I would maybe argue that, e.g., [(1,2), (3,)]isn’t in the domain of ** under this proposal even if [(1,2), (3,4)] is; and that folks attempting to use ** on such an iterable should be told that it’s malformed, just like if they fed such a thing to dict.update.
Consistency with update and with dict’s initializer were the original motivation for bringing this up, and I would feel like something was being lost (and that we would be descending into arbitrary magic/funkiness) if all three of those things didn’t end up being consistent.
This is hard to pin down, unfortunately.

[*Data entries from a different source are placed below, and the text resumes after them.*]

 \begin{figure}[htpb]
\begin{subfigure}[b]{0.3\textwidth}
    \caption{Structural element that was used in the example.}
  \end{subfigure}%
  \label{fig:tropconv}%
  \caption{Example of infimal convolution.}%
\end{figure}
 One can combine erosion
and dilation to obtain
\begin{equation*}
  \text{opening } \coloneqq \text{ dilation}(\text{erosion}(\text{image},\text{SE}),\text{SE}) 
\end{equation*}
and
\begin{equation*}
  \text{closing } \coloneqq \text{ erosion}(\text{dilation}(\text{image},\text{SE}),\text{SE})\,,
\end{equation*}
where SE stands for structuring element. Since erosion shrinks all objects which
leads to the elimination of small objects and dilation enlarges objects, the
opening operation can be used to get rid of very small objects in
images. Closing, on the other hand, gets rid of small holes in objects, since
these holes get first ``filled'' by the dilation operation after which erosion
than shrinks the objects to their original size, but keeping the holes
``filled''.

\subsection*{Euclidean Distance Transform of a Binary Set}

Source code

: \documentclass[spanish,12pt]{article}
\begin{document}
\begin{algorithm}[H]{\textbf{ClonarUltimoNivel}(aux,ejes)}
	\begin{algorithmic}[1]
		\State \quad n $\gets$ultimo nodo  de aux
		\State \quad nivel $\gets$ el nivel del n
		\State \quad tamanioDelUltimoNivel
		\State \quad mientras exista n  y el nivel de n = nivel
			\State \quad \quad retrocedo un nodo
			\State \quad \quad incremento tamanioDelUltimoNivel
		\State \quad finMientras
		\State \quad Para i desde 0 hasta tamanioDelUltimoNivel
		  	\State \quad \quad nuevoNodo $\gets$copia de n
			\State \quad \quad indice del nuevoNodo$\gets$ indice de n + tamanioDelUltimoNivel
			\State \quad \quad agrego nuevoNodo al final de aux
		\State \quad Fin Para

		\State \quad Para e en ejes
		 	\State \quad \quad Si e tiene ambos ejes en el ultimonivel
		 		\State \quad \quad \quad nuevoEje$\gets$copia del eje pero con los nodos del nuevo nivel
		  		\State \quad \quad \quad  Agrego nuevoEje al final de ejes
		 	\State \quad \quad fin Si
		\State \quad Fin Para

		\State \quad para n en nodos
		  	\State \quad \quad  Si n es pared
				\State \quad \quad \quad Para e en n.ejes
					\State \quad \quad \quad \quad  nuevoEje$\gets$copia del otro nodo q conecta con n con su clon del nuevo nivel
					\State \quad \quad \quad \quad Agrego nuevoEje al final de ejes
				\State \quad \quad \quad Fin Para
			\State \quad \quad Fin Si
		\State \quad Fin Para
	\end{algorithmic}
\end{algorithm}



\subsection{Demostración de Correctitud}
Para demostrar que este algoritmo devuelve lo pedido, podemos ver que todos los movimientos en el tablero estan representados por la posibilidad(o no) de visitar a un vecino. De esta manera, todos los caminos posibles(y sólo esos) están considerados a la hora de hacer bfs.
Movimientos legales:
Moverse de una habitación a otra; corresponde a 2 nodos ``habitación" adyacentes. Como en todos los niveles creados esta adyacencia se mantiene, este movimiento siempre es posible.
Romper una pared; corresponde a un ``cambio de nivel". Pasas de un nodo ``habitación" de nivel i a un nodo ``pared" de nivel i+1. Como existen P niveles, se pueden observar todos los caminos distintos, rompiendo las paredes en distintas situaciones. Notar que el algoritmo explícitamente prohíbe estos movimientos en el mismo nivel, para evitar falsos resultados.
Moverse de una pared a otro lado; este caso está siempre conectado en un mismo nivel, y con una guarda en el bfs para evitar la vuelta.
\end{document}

Maybe someone can do a better job than I can of structuring such a search…
My first attempt was a search for /\*\*dict\([^=]*\)/. That search claims 52.5k results, but that regex has a lot of holes in it, and just looking at the first page shows several false positives (copying a dict, building and then unpacking dict that has its own kwargs, examples where the type of the argument to dict is unclear, etc). And even if they were all true positives, that doesn’t seem like a very big number…
Searching for **dict(zip( gives 10.2k results, which wasn’t originally on my mind but which does seem like maybe it could represent a substantial subset of code that could change as a result of this idea by just using **zip(.
I still think I like this idea, but these quick searches don’t imply that it would be super widely-used.
Maybe one of normalising constants could be: /\=\s+\{.*\*\*.*\}/ Language:Python
307K files.
Say: 10K / 300K ~ 3%. Both numbers are incomplete though. If it was say 10%, maybe that would cover “sufficient use cases” criteria… To me this would suggest that maybe there are enough use cases to continue with this.
This is kind of average case for iterable usage though… Don’t think it makes much difference whether it is an input to a function or syntactic construct.
I made a guess on what you mean by “leaky abstraction”. Which is as you said “The validity of the ** syntax depending on the contents of the iterable”.
In this case, it is the same as the case to which this thread is attempting to synchronize:
dict.update([(k0, v0), (k1, v1)])
If say last item is not a pair, then it raises an exception. Same would be true with **pairs. Don’t see the difference.
Or if you meant something else, then my bad and I could use some clarification.
“Leaky abstraction” is a new terminology to me. Read Leaky abstraction - Wikipedia and it kind of says “All non-trivial abstractions, to some degree, are leaky.”. Is this more “leaky” than appropriate? Why?
We can’t determine whether there are key-value pairs without consuming the iterable; we only see that it’s an iterable. That’s the point where the ** operator is applied. Additionally, we have a specific data type for representing pairs: a mapping.